Viele Anleger sind derzeit verunsichert. Die Kapitalmärkte geben einfach keine Ruhe: Die Aktienmärkte befinden sich nicht erst seit Beginn der Schuldenkrise in einer rasanten Achterbahnfahrt, und in den letzten zwei Jahren verloren viele europäische – und auch US-amerikanische – Staatsanleihen den Nimbus der Risikolosigkeit. Doch gerade in turbulenten Zeiten sind risikoarme Anlagen begehrt. Der Ruf nach Sachwerten ist sehr laut geworden. Die meisten Menschen denken hierbei sofort an Immobilien, Infrastruktur, Rohstoffe. Doch sind (deutsche) Immobilien wirklich ein so sicherer Anlagehafen? Tatsächlich gibt es gute Gründe für die Annahme, mit einer Immobilieninvestition ruhige Nächte zu erkaufen – zumindest relativ zu anderen Anlageklassen. Die deutsche Wirtschaft kam sehr rasch und stark aus der Rezession; auf dem Arbeitsmarkt hat die Krise bisher kaum Spuren hinterlassen. Dies hat sich in steigende Nachfrage auf allen Vermietungsmärkten übersetzt.
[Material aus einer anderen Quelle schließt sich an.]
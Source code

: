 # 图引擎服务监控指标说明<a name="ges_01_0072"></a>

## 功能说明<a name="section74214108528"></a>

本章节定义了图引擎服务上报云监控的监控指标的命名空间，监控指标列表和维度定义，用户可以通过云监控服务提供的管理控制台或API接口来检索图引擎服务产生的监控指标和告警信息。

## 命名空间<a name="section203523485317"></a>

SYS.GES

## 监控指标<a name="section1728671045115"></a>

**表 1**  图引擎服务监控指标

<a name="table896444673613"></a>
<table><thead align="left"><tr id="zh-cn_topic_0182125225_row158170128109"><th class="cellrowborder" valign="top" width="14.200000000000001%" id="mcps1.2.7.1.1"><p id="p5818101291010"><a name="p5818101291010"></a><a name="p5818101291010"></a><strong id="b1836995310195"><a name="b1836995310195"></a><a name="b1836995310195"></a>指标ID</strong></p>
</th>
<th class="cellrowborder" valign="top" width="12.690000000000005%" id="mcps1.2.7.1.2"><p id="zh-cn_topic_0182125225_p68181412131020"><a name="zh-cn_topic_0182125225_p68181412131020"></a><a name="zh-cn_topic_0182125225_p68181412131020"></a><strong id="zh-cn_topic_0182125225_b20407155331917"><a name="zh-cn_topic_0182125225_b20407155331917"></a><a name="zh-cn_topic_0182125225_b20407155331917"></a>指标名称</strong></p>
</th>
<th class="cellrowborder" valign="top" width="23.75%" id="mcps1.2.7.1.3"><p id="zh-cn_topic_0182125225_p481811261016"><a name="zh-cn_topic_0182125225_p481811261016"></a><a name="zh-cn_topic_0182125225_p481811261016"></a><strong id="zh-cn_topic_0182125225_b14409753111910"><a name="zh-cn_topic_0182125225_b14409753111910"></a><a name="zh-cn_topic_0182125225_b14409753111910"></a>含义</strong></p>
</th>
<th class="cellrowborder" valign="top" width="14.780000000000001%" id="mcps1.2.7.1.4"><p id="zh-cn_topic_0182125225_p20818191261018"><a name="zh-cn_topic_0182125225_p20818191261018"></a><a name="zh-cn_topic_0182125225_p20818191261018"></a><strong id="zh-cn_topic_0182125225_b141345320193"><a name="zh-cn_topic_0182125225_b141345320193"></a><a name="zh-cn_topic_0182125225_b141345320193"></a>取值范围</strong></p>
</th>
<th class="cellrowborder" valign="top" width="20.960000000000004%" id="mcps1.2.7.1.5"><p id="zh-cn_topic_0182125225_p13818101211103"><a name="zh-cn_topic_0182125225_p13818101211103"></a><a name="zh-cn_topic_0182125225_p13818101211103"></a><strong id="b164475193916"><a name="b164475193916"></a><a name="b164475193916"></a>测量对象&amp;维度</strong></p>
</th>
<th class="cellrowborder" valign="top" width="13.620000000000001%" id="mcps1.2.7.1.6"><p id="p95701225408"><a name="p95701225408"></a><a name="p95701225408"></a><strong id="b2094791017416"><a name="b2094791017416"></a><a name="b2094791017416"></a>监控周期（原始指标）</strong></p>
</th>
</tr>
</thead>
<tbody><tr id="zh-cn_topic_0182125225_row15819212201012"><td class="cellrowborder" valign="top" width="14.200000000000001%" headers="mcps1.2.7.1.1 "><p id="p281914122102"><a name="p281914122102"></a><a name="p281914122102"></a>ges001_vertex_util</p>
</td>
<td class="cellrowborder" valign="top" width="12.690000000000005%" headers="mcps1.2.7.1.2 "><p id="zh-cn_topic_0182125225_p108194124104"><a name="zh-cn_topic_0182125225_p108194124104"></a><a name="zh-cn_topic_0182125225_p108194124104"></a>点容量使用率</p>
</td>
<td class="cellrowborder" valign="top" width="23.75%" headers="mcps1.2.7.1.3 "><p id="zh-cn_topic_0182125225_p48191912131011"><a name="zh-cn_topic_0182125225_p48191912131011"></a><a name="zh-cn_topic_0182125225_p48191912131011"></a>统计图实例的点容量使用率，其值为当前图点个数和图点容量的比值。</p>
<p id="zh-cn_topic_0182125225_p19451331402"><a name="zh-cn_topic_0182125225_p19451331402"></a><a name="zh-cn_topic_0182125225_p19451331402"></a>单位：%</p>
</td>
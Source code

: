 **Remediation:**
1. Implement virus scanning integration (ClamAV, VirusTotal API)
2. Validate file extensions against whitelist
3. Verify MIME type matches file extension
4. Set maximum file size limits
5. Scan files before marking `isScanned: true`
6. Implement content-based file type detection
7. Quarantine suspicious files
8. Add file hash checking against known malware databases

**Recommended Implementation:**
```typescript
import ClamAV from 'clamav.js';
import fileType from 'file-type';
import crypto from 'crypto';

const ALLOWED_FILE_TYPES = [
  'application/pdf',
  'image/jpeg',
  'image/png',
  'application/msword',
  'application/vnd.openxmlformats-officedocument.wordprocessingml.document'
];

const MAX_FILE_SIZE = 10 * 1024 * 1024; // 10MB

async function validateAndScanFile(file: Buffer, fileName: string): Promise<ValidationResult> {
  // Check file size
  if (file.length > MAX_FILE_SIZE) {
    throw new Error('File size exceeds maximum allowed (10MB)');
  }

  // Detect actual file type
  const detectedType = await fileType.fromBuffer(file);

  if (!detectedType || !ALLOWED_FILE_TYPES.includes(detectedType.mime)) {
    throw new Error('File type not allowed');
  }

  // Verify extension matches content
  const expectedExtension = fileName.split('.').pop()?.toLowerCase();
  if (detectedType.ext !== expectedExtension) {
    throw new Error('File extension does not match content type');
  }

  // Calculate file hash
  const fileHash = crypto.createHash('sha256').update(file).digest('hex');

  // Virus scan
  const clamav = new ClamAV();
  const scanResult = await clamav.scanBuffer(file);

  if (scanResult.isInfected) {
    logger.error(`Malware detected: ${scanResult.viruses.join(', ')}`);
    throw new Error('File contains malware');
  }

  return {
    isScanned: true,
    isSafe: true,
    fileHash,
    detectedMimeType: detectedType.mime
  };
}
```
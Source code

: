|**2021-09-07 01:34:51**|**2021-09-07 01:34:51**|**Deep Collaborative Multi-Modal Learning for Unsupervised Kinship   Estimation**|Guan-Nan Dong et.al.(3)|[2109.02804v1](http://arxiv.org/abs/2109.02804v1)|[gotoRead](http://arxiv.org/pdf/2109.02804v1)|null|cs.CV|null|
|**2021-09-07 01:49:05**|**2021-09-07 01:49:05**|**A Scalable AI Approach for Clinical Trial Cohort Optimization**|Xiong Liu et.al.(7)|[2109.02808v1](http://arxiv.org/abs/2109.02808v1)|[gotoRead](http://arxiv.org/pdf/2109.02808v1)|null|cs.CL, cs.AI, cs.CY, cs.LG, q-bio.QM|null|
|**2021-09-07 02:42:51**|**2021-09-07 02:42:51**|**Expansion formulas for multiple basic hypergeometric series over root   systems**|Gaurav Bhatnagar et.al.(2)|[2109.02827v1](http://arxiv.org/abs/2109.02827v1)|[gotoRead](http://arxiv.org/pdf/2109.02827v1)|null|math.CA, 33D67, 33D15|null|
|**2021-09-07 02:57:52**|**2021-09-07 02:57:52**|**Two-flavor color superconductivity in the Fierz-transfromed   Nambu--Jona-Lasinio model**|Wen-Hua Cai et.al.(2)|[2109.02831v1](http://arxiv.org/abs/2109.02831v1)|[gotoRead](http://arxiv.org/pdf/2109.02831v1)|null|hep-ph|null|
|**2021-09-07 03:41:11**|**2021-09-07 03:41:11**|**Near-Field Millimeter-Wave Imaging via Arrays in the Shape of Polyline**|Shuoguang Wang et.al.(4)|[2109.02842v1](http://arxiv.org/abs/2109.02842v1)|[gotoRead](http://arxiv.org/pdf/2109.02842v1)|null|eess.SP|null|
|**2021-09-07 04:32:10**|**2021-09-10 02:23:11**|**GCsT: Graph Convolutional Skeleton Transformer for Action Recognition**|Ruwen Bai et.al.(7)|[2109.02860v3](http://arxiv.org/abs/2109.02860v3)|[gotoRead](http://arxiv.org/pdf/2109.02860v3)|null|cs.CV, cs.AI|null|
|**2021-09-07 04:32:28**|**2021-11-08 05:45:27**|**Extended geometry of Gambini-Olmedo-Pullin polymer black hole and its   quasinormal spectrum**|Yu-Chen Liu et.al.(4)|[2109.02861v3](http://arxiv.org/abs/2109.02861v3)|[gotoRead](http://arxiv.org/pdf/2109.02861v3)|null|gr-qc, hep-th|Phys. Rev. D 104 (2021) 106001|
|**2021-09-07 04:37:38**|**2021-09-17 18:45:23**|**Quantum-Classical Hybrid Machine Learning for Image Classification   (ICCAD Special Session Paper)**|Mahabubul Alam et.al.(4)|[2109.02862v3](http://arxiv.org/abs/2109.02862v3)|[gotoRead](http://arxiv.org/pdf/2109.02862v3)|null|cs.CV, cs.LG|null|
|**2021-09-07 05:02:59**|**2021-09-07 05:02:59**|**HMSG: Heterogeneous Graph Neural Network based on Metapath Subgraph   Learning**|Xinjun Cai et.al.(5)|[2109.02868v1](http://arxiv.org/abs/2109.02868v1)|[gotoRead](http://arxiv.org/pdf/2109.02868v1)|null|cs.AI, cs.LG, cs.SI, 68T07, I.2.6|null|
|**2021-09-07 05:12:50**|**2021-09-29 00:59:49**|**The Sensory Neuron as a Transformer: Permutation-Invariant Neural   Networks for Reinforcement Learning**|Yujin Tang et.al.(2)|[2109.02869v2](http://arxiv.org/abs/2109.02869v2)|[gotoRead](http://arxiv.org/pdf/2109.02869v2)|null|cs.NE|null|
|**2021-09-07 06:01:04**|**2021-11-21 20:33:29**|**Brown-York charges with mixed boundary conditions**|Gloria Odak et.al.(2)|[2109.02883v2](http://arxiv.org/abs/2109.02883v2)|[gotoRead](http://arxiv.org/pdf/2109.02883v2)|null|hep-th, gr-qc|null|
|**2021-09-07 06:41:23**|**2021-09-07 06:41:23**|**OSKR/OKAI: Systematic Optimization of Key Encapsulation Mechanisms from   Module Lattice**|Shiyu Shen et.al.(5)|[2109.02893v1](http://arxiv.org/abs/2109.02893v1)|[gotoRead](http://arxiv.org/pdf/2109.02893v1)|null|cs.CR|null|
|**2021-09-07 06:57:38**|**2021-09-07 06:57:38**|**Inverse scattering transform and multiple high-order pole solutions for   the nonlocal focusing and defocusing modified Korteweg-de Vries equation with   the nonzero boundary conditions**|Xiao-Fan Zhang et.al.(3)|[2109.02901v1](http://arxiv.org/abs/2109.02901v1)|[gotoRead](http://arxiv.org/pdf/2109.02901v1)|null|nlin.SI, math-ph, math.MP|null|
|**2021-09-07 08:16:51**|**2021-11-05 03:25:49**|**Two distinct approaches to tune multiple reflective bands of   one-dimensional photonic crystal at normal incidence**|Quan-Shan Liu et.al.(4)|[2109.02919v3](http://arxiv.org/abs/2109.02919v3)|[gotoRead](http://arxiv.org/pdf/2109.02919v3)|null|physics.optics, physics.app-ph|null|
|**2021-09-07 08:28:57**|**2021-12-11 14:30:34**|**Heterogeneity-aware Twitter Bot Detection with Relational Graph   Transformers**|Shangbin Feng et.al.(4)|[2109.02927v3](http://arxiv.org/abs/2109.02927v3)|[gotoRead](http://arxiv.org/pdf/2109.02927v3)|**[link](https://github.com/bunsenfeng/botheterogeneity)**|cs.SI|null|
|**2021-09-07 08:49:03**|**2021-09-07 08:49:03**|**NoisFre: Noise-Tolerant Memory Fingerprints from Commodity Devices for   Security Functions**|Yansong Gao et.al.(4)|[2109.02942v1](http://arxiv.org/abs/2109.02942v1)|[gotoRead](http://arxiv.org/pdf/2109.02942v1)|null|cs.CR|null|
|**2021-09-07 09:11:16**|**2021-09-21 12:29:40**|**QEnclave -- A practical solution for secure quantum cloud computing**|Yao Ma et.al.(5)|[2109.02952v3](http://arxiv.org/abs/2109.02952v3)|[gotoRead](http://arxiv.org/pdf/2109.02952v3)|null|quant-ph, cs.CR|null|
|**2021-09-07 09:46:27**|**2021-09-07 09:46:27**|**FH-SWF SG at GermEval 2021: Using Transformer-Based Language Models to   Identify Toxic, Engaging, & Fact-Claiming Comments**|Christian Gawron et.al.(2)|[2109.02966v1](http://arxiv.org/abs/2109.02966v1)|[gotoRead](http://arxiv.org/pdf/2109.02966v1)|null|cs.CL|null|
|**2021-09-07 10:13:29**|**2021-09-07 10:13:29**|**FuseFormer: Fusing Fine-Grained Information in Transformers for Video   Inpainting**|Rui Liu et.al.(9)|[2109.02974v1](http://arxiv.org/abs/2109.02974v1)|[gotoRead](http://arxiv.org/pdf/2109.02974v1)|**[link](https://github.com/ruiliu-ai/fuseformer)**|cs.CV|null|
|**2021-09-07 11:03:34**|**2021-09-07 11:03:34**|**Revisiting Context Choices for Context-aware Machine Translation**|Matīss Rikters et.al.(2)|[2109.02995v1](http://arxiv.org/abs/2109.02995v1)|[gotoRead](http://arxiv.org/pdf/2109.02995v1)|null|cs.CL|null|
Für eigenkapitalstarke Investoren ist zudem das Finanzierungsumfeld weiterhin sehr attraktiv, und v.a. im Wohnungssegment wurde in den letzten Jahren zu wenig gebaut, sodass von der Angebotsseite keine Risiken drohen. Dies spricht für steigende Mieten und rechtfertigt demnach auch höhere Immobilienpreise – eher für Wohnungs- und Einzelhandelsimmobilien als für Büroobjekte. Insofern spricht einiges für die Annahme, dass einige Immobiliensegmente relativ sichere Anlagehäfen sind. Die Betonung muss aber leider auf dem kleinen Wörtchen „relativ“ liegen.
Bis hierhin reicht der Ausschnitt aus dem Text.